*** THE INPUT ***

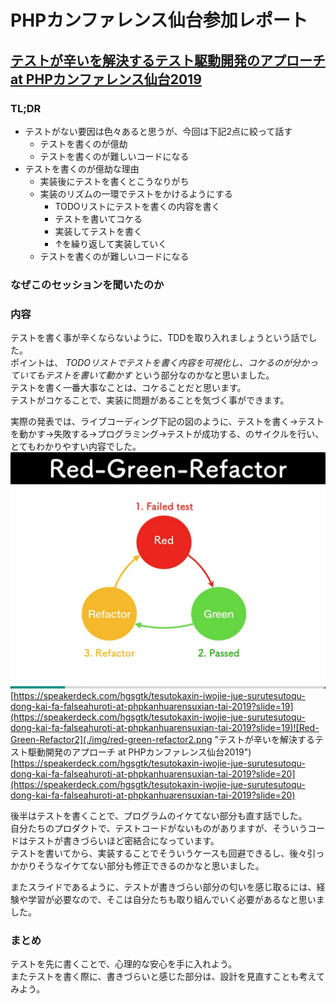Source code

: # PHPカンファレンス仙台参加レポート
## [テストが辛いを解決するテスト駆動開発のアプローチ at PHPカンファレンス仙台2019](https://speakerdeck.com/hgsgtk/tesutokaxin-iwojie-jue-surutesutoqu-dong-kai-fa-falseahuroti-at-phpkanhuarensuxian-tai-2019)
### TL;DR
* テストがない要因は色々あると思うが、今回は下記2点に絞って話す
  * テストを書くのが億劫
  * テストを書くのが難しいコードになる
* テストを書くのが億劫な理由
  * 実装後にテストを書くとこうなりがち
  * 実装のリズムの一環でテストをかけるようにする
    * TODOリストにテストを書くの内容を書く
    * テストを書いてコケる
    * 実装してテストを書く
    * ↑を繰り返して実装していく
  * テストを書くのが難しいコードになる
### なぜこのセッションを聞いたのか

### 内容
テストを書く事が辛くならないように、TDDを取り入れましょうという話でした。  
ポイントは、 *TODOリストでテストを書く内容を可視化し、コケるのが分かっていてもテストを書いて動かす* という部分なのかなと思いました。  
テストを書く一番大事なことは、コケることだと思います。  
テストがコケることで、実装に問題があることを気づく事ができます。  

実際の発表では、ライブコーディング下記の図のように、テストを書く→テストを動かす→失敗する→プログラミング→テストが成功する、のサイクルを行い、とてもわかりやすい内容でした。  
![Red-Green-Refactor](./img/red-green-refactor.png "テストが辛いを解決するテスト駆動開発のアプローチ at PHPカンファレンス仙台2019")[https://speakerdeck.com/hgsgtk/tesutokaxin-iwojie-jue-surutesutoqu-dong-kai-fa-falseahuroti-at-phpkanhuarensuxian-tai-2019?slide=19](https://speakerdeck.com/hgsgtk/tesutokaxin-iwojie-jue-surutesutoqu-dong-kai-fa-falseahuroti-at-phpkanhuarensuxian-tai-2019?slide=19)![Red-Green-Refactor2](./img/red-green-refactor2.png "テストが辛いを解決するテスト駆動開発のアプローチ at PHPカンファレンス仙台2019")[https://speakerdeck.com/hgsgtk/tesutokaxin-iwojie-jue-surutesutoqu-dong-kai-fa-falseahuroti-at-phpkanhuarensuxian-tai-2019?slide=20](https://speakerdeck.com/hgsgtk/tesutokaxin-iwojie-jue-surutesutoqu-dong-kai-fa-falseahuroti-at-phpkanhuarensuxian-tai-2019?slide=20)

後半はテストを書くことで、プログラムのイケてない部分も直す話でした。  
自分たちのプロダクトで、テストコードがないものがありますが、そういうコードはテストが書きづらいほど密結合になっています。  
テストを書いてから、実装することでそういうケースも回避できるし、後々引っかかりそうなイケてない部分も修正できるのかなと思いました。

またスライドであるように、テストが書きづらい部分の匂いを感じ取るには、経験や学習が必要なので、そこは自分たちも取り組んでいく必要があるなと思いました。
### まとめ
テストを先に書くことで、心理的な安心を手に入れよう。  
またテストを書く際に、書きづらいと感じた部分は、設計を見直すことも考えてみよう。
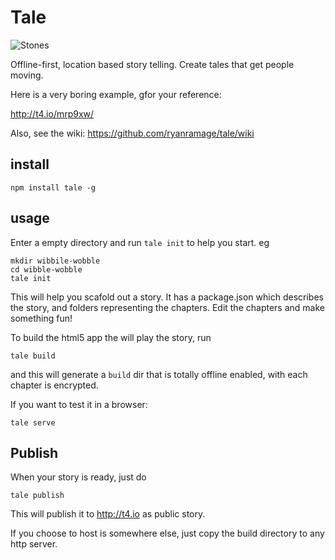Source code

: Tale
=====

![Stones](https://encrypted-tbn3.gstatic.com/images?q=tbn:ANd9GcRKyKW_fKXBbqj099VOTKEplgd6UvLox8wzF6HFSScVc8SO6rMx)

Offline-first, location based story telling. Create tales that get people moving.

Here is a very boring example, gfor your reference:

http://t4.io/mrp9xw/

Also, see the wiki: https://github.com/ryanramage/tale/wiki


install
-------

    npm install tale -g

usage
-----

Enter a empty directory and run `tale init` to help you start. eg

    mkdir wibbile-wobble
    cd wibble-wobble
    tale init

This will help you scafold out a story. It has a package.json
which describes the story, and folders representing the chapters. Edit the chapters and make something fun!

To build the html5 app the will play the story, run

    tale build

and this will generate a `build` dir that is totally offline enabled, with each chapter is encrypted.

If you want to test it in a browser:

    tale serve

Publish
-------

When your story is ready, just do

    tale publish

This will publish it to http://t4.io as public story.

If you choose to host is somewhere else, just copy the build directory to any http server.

*** End of THE INPUT ***

**WHAT THE TASK REQUIRES**:
Wherever the string "encrypted" appears in the entries above, list that line.

**RESULT BELOW**:
![Stones](https://encrypted-tbn3.gstatic.com/images?q=tbn:ANd9GcRKyKW_fKXBbqj099VOTKEplgd6UvLox8wzF6HFSScVc8SO6rMx)
and this will generate a `build` dir that is totally offline enabled, with each chapter is encrypted.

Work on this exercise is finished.